- [EXERCISE DETAILS] Below this line are records; transcribe exactly the lines between the one holding "- docker logs --since DATE CONTAINER_NAME|ID" and the one holding "Write your name", inclusive, and omit the pictures.
[[ INPUT DATA, beginning ]]
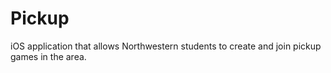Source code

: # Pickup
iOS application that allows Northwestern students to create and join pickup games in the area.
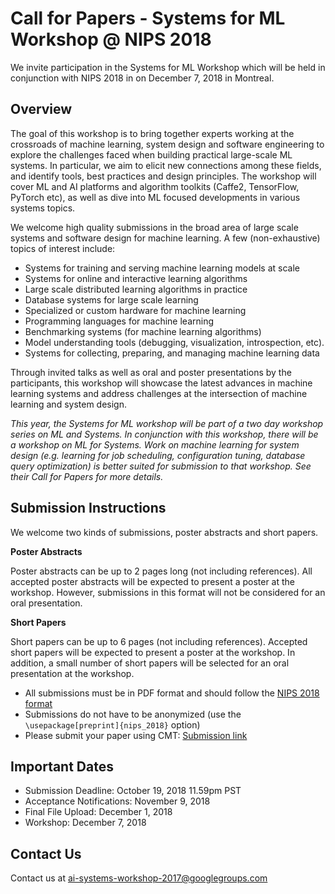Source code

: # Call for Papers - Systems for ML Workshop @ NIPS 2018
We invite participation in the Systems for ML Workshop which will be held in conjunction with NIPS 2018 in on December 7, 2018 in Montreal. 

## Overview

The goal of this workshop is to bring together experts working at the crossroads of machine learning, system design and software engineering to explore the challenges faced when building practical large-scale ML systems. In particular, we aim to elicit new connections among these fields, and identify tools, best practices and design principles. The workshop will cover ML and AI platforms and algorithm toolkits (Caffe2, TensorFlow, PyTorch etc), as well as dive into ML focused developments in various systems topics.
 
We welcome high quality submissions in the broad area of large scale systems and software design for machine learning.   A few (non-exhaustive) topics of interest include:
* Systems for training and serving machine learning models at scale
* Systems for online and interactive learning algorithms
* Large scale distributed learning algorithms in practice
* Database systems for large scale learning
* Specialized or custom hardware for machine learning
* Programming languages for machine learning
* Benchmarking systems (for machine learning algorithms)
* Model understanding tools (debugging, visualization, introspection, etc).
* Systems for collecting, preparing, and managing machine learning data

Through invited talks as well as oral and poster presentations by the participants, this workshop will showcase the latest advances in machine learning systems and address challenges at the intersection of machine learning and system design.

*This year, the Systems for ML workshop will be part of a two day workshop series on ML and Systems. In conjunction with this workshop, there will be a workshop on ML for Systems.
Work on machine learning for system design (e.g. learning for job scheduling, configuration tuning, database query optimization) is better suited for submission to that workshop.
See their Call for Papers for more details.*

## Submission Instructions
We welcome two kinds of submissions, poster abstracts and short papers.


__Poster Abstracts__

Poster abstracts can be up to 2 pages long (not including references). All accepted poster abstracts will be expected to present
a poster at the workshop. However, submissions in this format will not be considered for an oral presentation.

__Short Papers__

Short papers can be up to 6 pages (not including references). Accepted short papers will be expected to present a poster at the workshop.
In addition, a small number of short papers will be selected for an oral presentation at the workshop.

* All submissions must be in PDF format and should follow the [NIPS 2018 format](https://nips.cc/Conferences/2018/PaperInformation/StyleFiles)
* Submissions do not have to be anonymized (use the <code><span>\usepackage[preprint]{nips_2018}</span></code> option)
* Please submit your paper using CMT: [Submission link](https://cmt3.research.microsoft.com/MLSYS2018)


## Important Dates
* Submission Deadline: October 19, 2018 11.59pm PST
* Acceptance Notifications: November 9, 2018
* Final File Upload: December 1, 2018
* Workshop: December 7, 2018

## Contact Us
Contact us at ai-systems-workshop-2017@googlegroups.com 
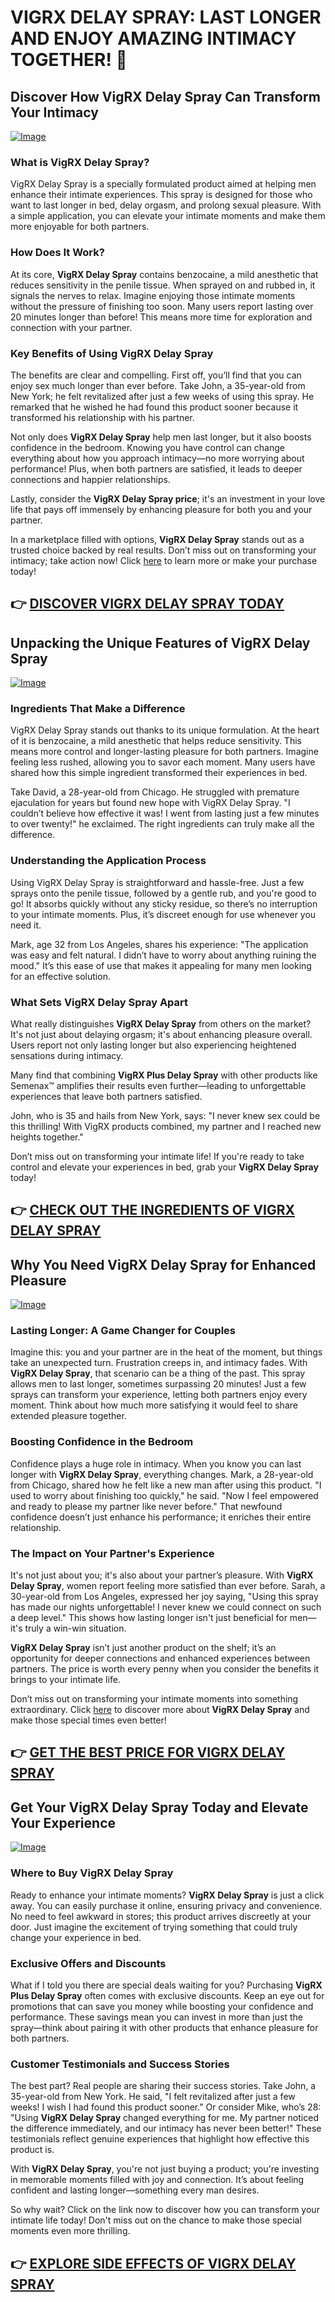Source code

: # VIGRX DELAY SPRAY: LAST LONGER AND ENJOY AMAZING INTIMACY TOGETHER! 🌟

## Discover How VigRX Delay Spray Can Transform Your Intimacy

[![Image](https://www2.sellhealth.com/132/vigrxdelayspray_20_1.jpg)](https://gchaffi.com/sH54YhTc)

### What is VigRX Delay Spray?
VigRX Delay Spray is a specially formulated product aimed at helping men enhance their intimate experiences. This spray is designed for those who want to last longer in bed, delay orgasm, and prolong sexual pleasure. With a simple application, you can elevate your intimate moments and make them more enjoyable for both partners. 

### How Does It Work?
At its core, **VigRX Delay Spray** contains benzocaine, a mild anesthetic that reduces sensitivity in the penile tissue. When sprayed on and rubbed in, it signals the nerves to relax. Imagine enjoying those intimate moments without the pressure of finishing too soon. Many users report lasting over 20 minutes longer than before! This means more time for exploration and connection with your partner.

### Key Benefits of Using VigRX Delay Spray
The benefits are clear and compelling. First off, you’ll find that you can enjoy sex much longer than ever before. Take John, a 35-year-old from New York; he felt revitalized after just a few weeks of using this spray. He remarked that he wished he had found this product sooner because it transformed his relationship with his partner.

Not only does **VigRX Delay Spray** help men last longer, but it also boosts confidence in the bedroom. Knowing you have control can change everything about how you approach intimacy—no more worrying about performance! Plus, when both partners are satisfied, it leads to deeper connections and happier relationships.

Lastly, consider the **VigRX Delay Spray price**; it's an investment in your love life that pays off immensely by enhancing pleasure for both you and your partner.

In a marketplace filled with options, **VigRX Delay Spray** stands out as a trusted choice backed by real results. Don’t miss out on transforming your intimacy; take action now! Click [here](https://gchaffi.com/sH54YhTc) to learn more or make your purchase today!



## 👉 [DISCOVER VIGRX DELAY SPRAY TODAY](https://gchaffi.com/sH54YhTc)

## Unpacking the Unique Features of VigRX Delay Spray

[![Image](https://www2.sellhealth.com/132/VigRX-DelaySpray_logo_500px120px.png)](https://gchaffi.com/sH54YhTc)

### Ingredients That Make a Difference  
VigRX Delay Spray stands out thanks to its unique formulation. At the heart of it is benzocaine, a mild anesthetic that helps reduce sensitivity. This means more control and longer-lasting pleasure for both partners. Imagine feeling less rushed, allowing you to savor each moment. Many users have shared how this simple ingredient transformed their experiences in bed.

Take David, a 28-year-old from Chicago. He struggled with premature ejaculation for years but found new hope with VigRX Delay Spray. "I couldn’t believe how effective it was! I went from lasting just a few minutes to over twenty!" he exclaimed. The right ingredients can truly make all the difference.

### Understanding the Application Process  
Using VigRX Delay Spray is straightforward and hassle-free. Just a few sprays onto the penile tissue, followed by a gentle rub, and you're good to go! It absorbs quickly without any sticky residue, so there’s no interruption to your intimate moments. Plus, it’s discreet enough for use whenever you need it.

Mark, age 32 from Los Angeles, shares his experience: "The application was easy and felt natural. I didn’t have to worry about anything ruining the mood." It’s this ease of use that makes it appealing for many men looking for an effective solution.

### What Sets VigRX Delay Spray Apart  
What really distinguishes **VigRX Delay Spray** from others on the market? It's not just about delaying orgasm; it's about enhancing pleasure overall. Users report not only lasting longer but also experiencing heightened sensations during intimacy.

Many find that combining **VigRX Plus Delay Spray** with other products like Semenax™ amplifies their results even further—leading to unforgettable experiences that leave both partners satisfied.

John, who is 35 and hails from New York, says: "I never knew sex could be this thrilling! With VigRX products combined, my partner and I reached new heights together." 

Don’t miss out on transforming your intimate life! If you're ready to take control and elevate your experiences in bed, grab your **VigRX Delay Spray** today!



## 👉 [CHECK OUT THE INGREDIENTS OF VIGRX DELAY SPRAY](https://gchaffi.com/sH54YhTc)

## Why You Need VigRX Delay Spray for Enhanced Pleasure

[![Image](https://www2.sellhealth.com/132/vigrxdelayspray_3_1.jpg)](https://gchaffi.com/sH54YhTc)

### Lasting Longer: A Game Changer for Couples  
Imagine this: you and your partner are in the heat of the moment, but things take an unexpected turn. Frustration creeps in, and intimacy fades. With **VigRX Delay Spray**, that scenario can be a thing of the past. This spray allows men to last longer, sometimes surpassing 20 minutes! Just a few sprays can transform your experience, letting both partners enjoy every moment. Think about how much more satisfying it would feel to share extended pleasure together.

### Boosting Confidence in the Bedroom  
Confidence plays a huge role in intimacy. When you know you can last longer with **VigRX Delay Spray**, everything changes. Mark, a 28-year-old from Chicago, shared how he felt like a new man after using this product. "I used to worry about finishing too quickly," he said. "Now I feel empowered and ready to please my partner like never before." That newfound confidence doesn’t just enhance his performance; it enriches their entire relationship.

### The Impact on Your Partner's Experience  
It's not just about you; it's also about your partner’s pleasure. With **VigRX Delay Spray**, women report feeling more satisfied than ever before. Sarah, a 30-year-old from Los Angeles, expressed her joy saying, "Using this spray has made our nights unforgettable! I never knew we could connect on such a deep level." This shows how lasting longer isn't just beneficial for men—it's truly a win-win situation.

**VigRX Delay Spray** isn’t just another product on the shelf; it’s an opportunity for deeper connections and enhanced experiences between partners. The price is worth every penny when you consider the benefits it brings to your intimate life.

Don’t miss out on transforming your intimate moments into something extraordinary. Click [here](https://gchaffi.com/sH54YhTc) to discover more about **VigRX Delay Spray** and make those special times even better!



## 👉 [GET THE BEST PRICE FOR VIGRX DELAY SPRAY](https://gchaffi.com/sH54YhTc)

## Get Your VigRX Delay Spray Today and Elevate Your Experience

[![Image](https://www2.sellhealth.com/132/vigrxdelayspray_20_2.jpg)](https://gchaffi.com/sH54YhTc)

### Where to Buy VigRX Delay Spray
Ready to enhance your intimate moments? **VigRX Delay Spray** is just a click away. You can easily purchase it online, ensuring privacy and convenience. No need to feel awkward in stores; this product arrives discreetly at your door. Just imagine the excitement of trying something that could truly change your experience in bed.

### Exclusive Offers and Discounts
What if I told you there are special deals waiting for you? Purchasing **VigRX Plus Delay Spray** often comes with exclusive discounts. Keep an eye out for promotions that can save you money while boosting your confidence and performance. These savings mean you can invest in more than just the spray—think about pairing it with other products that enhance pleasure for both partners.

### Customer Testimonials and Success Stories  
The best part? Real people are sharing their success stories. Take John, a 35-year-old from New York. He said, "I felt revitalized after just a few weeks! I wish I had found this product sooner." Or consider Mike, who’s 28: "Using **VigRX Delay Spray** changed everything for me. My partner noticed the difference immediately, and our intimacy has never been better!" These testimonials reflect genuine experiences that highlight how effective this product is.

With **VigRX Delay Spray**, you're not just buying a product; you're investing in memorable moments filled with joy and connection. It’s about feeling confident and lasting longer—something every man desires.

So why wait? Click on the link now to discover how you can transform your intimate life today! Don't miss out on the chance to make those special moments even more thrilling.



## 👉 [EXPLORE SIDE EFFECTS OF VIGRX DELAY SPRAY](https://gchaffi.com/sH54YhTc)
[[ INPUT DATA, end ]]
[[ INPUT DATA, beginning ]]
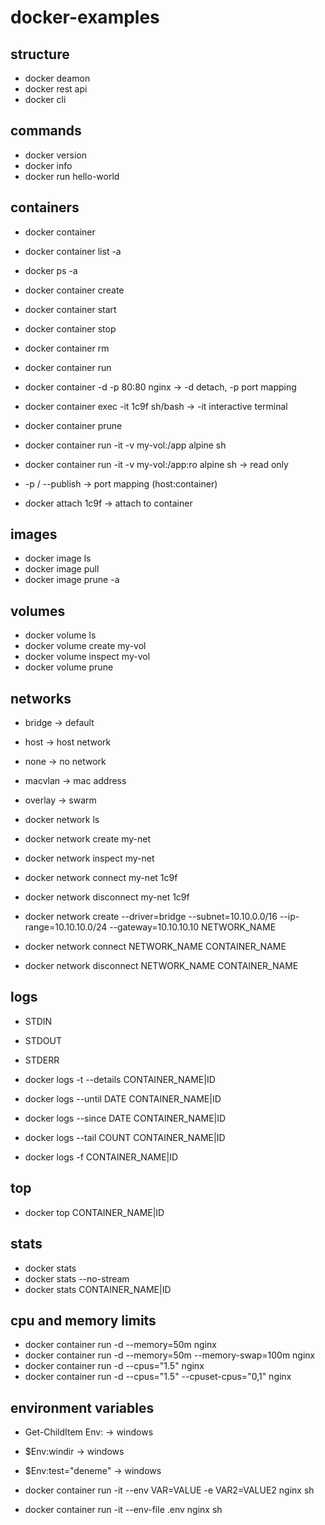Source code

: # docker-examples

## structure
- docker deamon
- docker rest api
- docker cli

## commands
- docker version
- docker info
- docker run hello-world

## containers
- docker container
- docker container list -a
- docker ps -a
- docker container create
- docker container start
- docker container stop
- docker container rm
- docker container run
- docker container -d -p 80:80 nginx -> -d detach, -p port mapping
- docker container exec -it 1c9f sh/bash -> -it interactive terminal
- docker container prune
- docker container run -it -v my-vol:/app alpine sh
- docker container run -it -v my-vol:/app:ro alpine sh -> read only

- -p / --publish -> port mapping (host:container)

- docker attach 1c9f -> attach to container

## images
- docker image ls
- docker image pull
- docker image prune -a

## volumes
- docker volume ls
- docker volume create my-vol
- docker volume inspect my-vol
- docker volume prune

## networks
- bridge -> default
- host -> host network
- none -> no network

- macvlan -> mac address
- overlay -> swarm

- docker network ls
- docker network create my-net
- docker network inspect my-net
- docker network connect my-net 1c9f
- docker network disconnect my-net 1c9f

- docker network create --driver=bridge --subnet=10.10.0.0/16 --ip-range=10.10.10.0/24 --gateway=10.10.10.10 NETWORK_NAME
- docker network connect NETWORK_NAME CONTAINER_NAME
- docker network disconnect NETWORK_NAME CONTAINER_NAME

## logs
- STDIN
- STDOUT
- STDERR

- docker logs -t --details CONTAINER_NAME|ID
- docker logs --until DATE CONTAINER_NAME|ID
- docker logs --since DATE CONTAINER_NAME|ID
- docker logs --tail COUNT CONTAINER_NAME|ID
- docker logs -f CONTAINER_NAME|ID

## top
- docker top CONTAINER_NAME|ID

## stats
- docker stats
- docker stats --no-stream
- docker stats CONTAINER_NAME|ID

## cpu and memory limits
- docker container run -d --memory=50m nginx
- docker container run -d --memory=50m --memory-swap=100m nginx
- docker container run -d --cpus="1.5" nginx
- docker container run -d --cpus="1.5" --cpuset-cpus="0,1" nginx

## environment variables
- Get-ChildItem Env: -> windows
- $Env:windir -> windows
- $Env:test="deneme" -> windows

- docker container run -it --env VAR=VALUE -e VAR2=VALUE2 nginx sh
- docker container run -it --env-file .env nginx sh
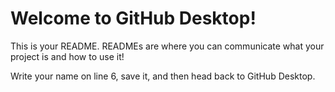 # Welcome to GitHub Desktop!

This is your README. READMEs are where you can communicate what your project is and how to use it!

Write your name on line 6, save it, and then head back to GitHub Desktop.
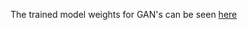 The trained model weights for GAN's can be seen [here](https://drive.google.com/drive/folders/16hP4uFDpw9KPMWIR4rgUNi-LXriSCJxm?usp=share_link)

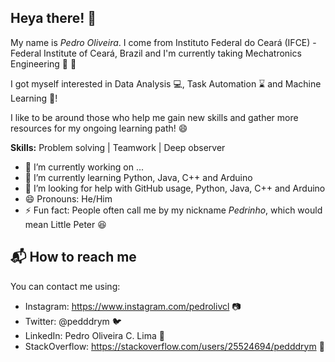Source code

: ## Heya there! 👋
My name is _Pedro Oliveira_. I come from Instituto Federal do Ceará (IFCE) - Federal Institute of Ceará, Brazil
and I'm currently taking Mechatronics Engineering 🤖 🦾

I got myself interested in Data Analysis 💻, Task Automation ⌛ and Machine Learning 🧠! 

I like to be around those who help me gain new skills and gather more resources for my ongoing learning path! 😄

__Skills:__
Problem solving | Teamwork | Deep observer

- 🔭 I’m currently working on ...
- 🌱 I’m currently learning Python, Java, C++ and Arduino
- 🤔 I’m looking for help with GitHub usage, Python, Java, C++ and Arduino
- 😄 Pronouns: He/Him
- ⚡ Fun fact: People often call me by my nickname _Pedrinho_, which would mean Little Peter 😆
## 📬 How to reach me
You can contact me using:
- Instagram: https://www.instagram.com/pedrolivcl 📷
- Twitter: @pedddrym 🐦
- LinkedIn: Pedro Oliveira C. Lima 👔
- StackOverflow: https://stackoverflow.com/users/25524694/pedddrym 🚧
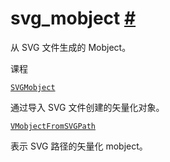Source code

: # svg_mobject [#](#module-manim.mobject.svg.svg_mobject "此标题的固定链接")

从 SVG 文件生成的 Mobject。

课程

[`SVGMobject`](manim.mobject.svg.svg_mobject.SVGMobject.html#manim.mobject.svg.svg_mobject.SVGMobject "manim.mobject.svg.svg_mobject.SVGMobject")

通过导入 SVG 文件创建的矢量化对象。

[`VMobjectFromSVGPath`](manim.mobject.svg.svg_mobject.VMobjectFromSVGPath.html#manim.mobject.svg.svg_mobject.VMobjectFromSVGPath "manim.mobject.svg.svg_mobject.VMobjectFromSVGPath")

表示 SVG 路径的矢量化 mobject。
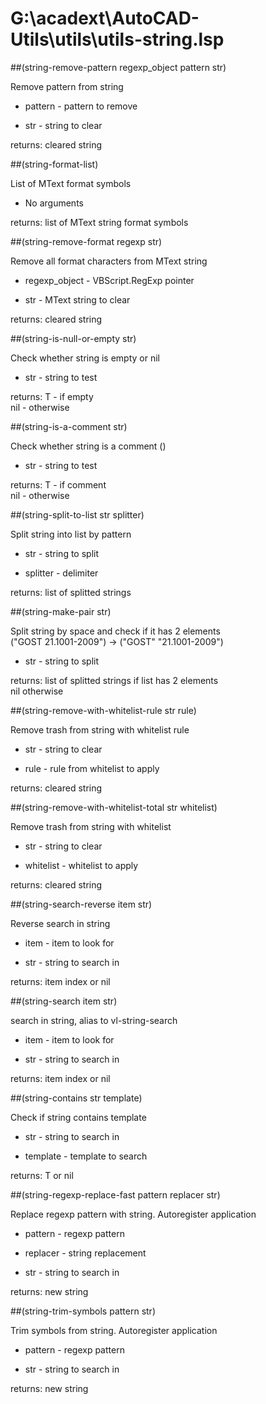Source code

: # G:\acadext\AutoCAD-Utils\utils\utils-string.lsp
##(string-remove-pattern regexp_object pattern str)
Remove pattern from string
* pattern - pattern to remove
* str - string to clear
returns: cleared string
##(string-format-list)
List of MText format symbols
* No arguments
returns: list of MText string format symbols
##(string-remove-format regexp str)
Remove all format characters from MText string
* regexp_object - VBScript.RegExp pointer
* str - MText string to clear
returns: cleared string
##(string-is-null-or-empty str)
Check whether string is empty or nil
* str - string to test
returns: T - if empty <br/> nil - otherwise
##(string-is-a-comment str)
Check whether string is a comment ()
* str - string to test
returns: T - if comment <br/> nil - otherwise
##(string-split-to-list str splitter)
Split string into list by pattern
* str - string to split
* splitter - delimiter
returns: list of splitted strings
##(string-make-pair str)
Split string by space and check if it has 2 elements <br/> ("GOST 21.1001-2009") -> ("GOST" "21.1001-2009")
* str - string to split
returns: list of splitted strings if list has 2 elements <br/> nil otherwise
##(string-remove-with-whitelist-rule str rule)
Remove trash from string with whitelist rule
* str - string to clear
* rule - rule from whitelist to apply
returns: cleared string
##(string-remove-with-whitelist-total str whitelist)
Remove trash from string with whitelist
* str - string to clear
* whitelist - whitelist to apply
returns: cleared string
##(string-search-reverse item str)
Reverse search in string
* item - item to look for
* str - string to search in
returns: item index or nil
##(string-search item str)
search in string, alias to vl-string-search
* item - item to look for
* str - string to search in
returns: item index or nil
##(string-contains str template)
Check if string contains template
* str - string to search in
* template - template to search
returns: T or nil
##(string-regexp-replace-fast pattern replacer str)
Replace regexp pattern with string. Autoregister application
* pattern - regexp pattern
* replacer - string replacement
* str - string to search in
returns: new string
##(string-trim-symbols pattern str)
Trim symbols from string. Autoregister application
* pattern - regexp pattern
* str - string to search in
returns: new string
[[ INPUT DATA, end ]]
[[ INPUT DATA, beginning ]]
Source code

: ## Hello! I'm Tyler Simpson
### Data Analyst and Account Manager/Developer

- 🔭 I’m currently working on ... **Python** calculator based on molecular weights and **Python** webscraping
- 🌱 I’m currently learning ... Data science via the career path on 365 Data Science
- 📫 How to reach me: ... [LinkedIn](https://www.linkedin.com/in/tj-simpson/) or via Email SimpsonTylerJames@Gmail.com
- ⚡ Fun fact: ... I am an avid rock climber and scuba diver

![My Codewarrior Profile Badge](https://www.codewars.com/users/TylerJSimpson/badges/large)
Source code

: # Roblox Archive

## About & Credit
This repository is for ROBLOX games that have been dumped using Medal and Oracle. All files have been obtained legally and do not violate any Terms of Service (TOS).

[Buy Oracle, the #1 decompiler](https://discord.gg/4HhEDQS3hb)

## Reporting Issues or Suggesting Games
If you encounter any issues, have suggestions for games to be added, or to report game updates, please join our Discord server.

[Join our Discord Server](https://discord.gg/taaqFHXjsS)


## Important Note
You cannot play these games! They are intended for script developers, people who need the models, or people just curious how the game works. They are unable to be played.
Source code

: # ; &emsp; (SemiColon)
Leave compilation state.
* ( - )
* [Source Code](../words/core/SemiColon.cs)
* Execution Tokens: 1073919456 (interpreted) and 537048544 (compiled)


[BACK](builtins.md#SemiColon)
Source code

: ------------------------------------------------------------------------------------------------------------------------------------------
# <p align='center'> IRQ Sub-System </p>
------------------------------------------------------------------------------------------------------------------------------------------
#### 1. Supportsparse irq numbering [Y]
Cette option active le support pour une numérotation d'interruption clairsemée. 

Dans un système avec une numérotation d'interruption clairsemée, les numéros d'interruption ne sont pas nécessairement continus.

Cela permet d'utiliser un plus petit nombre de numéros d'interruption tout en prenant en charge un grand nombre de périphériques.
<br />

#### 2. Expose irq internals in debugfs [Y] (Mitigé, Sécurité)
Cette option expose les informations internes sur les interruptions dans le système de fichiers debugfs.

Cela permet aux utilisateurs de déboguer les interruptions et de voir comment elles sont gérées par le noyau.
[[ INPUT DATA, end ]]
- [RESPONSE BELOW]
- docker logs --since DATE CONTAINER_NAME|ID
- docker logs --tail COUNT CONTAINER_NAME|ID
- docker logs -f CONTAINER_NAME|ID

## top
- docker top CONTAINER_NAME|ID

## stats
- docker stats
- docker stats --no-stream
- docker stats CONTAINER_NAME|ID

## cpu and memory limits
- docker container run -d --memory=50m nginx
- docker container run -d --memory=50m --memory-swap=100m nginx
- docker container run -d --cpus="1.5" nginx
- docker container run -d --cpus="1.5" --cpuset-cpus="0,1" nginx

## environment variables
- Get-ChildItem Env: -> windows
- $Env:windir -> windows
- $Env:test="deneme" -> windows

- docker container run -it --env VAR=VALUE -e VAR2=VALUE2 nginx sh
- docker container run -it --env-file .env nginx sh
 # Welcome to GitHub Desktop!

This is your README. READMEs are where you can communicate what your project is and how to use it!

Write your name on line 6, save it, and then head back to GitHub Desktop.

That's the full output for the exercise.